東日本大震災の被災地、岩手・陸前高田市では「ピーカンナッツ」の特産化を目指している。将来的には生産や加工の国内最大の拠点となり、復興の大きな支えとなることが期待されている。
「機能性表示食品」としても認められる
東日本大震災のあと、かさ上げされた場所で新たな街作りが進む陸前高田市。その一方で、津波が浸水した区域は、ほとんどの場所が今も空き地となっている。
この記事の画像(12枚)「ピーカンナッツ」の特産化を目指している陸前高田市。聞き慣れないピーカンナッツとはどんな食品なのか…陸前高田市にある「サロンドロワイヤル タカタ本店」で話を聞いた。
「サロンドロワイヤル タカタ本店」は、チョコレートの製造販売を手掛ける大阪の老舗の洋菓子店で、まるで宝石店のような店内のショーケースにはピーカンナッツを使った商品も並んでいる。
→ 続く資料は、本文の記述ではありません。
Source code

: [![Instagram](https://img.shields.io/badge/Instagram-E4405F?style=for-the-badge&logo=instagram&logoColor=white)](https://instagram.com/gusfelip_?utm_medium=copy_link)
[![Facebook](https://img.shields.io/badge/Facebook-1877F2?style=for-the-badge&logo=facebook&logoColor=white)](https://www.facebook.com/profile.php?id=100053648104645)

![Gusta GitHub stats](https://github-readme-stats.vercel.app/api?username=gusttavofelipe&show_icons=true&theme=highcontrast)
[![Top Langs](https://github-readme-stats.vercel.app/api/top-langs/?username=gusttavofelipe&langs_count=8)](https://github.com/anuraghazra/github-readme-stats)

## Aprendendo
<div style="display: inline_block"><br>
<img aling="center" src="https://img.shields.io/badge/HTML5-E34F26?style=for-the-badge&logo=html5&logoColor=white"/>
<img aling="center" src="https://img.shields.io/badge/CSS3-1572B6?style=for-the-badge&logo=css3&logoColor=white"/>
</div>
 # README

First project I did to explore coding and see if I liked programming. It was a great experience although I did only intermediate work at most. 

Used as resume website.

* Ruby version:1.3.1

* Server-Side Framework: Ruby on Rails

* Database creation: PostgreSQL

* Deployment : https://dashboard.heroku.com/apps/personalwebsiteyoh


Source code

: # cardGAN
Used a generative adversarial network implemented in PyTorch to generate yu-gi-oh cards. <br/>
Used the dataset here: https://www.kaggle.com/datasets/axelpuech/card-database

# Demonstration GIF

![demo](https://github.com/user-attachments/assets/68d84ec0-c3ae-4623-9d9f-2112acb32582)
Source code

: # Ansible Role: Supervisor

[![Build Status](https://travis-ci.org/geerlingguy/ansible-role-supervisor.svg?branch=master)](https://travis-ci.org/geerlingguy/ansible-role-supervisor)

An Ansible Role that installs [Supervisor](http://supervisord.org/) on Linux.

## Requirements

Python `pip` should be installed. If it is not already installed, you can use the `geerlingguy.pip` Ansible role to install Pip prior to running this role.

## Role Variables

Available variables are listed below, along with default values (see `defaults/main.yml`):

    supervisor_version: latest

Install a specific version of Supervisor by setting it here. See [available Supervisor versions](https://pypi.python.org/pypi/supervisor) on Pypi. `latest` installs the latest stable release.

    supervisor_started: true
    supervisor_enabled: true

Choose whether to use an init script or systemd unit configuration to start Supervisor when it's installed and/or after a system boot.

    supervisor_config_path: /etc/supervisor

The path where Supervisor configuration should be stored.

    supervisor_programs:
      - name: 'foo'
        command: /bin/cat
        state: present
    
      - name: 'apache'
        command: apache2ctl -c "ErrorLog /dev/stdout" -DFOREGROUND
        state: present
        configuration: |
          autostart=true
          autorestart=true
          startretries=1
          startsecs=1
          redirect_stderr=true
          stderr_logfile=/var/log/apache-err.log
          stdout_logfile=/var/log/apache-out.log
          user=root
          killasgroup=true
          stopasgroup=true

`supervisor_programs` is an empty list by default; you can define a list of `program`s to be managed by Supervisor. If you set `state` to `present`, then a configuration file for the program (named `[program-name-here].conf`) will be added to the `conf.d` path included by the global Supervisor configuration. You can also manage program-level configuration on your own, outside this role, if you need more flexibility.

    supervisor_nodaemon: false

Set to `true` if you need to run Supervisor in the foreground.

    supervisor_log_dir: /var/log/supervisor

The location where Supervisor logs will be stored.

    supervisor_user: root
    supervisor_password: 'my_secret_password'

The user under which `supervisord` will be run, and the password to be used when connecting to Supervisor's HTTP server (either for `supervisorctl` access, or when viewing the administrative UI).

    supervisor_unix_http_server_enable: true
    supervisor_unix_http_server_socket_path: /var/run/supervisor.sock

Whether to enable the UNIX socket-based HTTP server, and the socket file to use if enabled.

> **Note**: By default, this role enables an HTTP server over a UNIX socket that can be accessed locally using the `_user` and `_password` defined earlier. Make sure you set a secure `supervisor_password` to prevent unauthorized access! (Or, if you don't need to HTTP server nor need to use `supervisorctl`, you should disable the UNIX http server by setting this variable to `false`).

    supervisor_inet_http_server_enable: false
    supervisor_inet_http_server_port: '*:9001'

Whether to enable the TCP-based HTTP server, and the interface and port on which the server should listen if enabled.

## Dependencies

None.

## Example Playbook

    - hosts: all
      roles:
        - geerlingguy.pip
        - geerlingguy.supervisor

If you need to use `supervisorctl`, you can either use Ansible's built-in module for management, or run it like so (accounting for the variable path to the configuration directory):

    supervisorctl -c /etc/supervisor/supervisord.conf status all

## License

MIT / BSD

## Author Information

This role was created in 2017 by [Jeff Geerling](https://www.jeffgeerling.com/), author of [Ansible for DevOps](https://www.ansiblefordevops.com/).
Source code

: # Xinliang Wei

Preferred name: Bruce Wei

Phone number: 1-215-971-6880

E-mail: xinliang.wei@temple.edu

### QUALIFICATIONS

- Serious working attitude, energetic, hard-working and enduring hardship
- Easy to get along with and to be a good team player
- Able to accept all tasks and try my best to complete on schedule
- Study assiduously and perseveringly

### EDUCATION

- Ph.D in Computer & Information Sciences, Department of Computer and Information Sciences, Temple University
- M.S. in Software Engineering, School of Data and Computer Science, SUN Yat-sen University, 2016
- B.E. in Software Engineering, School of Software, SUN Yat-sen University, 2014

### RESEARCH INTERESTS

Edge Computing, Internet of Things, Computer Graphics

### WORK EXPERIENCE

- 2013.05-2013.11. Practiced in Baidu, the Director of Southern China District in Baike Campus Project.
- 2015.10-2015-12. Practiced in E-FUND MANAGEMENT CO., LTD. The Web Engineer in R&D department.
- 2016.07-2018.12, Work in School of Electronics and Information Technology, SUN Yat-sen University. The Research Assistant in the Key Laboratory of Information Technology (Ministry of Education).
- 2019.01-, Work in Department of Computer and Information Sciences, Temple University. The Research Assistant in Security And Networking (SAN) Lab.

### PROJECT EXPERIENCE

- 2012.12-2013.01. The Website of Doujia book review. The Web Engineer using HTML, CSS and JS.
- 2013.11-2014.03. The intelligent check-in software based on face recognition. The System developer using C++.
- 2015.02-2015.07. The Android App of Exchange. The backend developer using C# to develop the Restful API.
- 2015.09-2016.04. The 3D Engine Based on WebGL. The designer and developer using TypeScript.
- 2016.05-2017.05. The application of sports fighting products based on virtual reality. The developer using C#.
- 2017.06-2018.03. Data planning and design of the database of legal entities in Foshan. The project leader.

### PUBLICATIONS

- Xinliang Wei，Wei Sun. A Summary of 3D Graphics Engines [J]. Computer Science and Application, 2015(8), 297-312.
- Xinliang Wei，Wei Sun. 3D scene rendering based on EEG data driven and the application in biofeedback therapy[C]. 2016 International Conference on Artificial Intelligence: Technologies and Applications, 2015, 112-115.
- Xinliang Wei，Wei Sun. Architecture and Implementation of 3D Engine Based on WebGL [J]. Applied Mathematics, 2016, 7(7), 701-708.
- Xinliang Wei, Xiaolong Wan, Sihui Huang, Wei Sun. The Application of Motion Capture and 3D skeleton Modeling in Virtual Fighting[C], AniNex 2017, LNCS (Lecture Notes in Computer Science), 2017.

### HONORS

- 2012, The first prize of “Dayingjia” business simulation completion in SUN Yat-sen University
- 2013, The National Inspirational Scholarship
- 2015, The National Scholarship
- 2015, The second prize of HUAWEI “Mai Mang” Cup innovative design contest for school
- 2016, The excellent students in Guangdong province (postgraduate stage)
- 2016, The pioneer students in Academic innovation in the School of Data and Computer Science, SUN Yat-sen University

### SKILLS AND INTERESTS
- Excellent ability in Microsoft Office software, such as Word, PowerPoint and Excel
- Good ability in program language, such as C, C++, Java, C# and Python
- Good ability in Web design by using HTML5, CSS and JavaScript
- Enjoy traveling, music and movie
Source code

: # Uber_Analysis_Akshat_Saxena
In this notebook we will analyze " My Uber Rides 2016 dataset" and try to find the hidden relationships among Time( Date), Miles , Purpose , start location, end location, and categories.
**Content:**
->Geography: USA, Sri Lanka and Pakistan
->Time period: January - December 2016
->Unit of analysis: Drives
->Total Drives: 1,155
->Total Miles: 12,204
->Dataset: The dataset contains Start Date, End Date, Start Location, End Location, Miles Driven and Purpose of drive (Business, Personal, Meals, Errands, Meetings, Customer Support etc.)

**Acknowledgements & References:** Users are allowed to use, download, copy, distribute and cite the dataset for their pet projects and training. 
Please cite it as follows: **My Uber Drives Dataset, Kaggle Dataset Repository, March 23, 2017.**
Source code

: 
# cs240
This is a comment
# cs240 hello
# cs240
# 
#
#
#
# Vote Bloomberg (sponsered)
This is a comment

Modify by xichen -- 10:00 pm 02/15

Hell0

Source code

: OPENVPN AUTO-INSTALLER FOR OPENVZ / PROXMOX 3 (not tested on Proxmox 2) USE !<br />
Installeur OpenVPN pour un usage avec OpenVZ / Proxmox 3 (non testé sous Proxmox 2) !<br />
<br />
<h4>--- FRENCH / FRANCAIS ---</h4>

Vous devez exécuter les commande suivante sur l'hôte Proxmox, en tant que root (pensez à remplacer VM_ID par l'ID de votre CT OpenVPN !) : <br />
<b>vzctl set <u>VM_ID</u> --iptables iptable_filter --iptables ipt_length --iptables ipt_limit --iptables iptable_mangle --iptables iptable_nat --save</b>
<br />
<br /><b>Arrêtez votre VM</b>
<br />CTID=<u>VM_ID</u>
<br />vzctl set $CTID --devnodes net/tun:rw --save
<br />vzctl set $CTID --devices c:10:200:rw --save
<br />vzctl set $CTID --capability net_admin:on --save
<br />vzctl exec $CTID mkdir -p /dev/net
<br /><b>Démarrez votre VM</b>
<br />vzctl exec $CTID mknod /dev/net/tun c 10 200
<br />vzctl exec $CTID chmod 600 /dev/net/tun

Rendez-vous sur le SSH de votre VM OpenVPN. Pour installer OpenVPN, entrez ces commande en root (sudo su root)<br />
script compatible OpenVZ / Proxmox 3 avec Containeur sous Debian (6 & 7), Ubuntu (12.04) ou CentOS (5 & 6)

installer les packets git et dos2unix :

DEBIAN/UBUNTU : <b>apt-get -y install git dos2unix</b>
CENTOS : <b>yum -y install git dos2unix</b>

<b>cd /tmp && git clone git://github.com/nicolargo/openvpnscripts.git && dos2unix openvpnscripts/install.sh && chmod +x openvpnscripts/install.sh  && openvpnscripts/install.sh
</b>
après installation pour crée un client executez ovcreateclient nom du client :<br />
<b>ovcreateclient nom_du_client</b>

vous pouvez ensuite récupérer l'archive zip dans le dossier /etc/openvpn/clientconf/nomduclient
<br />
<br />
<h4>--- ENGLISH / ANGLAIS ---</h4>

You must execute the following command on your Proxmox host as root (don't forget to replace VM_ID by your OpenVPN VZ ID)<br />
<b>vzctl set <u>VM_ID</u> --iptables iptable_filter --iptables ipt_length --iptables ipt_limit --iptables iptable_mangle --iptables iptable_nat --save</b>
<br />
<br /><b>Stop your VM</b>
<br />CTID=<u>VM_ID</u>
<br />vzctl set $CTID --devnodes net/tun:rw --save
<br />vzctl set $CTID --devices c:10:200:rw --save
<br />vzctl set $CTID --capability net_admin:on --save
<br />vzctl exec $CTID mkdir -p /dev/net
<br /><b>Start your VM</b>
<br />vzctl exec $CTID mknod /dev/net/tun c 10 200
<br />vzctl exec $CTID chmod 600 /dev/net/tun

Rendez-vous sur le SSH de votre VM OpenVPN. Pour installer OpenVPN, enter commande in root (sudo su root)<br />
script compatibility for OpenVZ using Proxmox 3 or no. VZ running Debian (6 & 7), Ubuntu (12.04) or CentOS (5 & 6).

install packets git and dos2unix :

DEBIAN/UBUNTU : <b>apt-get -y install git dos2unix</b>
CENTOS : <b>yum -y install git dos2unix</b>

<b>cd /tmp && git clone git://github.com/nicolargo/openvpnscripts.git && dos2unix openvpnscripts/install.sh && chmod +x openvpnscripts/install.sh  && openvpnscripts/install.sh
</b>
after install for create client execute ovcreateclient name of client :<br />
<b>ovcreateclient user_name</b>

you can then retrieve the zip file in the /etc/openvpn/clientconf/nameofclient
サロンドロワイヤル・前内眞智子社長によると、皮がついている殻付きピーカンナッツと、殻をむいてからローストしたピーカンナッツがあるという。柔らかい食感で、香ばしくて苦みがないため食べやすい。
ピーカンナッツはクルミ科の木の実で、原産国のアメリカでは年間12万トンが生産され、一般家庭でも日常的に食べられている食材だ。日本ではほとんど生産されておらず、2023年消費された約500トンは輸入に頼っている。
主にお菓子の材料として使われているが、最近では「機能性表示食品」として認められるなど、その成分や効果が注目されている。
2016年からピーカンナッツプロジェクトに参加している前内社長は、「ピーカンナッツを植えて産業を育てる。そういう思いでピーカンナッツと復興が結びついた」と語った。
津波浸水区域の土地を活用
ピーカンナッツの生産プロジェクトは、陸前高田市と東京大学、そして「サロンドロワイヤル」が連携して取り組んでいる。
店から歩いて5分ほどの場所では、ピーカンナッツの試験栽培が行われている。2021年に植えられ、2024年で4年目。4ヘクタールほどのこの場所に550本の苗木が植えられている。
震災前、街の中心部があったこの場所は、津波の浸水区域で海に近く海抜も低いことから、現在、住宅を建てることができない地域に指定されている。
この土地を活用し、陸前高田市にピーカンナッツの森を作るのがプロジェクトの取り組みの1つだ。
サロンドロワイヤル 栽培担当・宮川大輔さん:
2~3年後に1本の木から30kgを収穫。500本の木から1.5トン収穫できる。ピーカンプロジェクトはナッツだけではなく、苗木も作って全国に広めるということで希望を持っている。
従業員は全員が地元出身者
サロンドロワイヤル タカタ本店では現在、アメリカから輸入したピーカンナッツを加工し販売している。国内での取引価格は500グラムで1200円ほど。アーモンドと比較すると2倍ほどの値段で、収益性が高いことも特徴の1つだ。
将来的には栽培から加工、販売までを行う国内最大の生産拠点となる計画で、陸前高田市に「ピーカンナッツ」という新しい産業を生み出すのがプロジェクトの最大の目的だ。
現在20人ほどいる従業員は全員が地元出身者で、特に若い世代の地元への定着を促すなど、復興の大きな役割を果たす存在となっている。
地元出身の従業員・吉田治也さん:
津波で自宅は全壊となった。陸前高田市の震災当時は何もなかったが、サロンドロワイヤルは地元の人たちを積極的に雇用してくれたので、自分も他の社員も一緒に一生懸命に地元に貢献してがんばっていけたらと思う
プロジェクトの開始から7年。津波の被災地で育ったピーカンナッツが実を付けた。このまま順調に育てば、2024年の秋に初めての収穫を迎える。
樹齢が100年を超えても収穫ができるというピーカンナッツは、復興への思いが実を結び、やがて大きな森となるまで取り組みは続く。